▶ [WORK TASK]: The entries below contain a line with "no. 7. 1926." and a line with "##### n.25.073. Dioscoreáceas argentinas". Quote exactly those two lines and all lines between them.

[Dataset entries]
+++
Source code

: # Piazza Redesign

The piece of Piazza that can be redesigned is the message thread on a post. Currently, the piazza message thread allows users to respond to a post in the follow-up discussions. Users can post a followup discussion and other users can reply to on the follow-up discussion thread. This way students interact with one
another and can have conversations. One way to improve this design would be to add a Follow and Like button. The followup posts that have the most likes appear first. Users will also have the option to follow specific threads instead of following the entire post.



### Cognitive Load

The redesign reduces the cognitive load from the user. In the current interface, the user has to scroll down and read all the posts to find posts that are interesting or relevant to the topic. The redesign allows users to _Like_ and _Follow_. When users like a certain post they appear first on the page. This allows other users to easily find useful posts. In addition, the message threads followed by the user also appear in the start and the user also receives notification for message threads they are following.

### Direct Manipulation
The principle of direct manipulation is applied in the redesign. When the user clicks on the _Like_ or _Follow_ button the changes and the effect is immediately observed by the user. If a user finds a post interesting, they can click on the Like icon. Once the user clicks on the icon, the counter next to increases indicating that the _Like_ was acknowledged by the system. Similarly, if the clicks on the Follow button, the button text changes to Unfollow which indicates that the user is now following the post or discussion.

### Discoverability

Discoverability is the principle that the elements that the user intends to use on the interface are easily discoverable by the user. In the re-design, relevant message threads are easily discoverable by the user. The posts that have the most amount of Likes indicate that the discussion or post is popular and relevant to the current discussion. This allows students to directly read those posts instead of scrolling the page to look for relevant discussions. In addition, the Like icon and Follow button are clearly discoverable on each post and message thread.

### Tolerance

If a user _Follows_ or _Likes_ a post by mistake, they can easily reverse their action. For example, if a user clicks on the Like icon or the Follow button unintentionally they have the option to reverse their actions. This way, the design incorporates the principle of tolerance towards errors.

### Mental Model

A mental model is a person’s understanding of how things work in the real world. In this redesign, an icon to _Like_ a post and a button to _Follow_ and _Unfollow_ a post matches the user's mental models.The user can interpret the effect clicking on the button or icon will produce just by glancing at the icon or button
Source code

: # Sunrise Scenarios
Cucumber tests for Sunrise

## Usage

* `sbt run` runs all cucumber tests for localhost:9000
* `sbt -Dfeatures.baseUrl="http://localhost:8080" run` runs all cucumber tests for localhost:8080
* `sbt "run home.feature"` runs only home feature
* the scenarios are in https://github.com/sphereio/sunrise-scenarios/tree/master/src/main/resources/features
+++
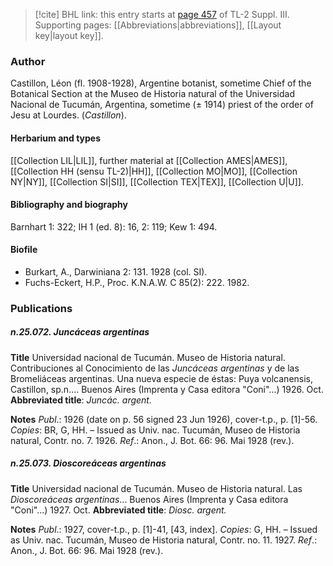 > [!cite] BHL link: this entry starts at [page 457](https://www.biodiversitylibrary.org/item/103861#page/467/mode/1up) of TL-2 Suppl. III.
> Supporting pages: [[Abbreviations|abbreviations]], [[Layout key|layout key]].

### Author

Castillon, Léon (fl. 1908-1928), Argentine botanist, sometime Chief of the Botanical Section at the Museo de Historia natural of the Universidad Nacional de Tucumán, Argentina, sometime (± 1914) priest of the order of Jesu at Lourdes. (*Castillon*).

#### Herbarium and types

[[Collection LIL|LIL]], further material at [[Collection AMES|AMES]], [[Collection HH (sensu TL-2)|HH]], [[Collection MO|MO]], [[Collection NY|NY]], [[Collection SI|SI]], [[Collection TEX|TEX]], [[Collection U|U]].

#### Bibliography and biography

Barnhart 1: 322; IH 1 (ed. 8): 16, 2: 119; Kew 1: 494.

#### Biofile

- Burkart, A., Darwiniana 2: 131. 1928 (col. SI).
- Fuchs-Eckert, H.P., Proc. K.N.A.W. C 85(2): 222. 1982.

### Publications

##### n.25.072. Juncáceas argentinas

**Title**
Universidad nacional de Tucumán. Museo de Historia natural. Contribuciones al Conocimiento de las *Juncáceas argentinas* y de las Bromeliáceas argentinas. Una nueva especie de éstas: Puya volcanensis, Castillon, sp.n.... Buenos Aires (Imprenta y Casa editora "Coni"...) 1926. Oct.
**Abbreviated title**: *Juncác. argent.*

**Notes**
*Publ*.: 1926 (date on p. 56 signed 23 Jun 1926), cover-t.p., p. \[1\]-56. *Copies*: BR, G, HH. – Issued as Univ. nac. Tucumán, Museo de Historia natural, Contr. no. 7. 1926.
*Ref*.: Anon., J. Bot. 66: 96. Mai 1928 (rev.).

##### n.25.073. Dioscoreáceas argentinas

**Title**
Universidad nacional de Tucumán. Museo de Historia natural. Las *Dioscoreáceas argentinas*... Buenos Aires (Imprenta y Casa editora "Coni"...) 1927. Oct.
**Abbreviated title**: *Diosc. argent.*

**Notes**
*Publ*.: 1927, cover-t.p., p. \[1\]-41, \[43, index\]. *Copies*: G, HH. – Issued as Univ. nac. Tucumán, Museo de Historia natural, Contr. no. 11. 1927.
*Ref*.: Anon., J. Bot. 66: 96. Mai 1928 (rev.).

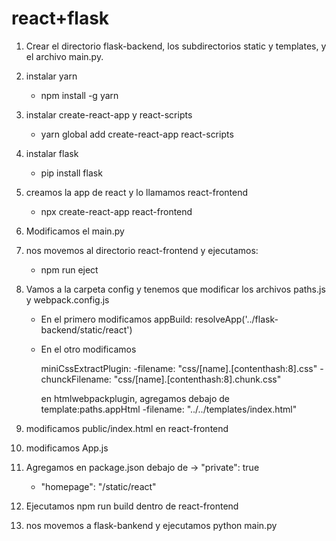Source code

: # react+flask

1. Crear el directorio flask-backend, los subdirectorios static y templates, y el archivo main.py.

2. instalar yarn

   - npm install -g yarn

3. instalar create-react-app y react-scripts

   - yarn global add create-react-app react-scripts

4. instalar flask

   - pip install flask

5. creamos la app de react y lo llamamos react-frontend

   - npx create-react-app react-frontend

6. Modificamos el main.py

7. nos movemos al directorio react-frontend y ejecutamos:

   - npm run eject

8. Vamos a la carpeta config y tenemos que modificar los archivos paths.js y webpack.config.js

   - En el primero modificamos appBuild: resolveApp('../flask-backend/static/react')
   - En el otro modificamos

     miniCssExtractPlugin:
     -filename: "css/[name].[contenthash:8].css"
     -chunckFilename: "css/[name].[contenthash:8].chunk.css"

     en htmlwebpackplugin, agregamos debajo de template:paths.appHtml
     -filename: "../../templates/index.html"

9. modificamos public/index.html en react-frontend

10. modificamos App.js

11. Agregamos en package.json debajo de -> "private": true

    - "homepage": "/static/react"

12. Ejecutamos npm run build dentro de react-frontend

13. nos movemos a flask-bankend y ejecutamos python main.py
+++
▶ [RESPONSE TO THIS TASK]:
*Publ*.: 1926 (date on p. 56 signed 23 Jun 1926), cover-t.p., p. \[1\]-56. *Copies*: BR, G, HH. – Issued as Univ. nac. Tucumán, Museo de Historia natural, Contr. no. 7. 1926.
*Ref*.: Anon., J. Bot. 66: 96. Mai 1928 (rev.).

##### n.25.073. Dioscoreáceas argentinas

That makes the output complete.